[Exercise prompt]:
Read the lines below. Copy out any that hold the string "appcfg".
**********
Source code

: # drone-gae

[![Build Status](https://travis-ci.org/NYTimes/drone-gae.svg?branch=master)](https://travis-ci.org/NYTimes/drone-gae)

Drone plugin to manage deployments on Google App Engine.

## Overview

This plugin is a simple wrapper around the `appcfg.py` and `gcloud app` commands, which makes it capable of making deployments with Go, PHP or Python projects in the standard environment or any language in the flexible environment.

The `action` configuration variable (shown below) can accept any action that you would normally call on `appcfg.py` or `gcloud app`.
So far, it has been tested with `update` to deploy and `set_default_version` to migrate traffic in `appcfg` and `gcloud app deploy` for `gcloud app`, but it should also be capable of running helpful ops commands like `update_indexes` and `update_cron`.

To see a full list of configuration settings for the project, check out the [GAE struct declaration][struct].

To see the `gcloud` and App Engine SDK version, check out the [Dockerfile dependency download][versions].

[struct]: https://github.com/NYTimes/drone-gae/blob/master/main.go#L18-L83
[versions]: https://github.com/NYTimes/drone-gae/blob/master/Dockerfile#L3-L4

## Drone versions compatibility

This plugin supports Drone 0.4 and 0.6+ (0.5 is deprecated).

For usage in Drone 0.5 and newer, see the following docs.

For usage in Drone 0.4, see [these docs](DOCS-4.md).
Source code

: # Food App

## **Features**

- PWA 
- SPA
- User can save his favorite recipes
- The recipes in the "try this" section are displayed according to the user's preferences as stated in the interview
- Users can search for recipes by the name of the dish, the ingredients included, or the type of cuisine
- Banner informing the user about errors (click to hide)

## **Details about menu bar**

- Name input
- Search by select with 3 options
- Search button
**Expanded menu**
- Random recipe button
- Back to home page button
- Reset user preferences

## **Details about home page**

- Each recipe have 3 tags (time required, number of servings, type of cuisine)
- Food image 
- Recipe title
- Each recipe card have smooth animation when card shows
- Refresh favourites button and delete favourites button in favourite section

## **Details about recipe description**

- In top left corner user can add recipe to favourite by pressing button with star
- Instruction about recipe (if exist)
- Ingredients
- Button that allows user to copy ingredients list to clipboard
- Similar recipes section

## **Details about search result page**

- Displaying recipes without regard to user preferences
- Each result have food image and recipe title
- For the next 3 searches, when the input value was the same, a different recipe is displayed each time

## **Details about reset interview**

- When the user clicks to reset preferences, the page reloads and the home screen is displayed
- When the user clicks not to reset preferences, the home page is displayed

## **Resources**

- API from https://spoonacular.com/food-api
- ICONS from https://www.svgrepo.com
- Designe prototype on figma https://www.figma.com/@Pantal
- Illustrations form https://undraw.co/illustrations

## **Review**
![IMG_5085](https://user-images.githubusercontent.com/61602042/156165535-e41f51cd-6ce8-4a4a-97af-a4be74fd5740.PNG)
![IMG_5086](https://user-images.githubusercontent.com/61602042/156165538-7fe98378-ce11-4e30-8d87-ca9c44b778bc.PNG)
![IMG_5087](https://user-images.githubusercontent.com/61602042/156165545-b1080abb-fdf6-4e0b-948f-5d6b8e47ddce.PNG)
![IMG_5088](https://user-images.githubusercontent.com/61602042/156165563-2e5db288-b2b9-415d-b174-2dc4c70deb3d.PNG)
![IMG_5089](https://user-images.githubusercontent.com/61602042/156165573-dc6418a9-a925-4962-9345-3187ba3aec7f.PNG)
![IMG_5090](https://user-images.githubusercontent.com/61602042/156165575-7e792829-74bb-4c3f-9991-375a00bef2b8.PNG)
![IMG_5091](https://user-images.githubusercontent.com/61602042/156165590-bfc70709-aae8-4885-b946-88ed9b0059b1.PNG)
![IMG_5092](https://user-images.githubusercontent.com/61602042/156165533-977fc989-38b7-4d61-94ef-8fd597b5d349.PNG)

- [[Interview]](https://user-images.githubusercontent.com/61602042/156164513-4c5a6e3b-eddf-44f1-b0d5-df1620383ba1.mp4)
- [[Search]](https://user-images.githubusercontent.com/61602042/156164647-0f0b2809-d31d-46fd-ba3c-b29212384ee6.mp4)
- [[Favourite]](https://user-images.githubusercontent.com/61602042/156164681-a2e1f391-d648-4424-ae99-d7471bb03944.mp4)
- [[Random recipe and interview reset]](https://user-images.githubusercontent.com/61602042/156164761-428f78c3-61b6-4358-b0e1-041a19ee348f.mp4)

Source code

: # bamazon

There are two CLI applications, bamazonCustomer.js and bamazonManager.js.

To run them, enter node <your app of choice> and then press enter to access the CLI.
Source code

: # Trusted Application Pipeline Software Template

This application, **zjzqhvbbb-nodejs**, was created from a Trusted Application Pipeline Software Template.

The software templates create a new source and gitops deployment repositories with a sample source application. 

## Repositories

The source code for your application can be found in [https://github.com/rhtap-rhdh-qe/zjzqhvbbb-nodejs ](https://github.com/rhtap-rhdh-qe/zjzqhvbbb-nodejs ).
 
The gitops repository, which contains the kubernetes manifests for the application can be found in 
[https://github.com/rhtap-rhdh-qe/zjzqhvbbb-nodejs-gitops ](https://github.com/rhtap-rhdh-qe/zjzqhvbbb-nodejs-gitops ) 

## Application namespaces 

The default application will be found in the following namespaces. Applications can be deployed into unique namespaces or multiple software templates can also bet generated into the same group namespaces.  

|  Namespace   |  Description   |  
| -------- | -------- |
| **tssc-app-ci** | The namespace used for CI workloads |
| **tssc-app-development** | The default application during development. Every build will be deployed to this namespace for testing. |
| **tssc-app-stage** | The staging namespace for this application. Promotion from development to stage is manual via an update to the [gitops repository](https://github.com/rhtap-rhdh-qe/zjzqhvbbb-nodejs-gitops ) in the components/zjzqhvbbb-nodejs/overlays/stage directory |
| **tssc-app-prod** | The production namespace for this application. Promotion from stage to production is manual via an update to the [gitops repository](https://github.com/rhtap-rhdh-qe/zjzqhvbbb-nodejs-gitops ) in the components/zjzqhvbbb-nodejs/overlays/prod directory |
**********
[Answer section]:
This plugin is a simple wrapper around the `appcfg.py` and `gcloud app` commands, which makes it capable of making deployments with Go, PHP or Python projects in the standard environment or any language in the flexible environment.
The `action` configuration variable (shown below) can accept any action that you would normally call on `appcfg.py` or `gcloud app`.
So far, it has been tested with `update` to deploy and `set_default_version` to migrate traffic in `appcfg` and `gcloud app deploy` for `gcloud app`, but it should also be capable of running helpful ops commands like `update_indexes` and `update_cron`.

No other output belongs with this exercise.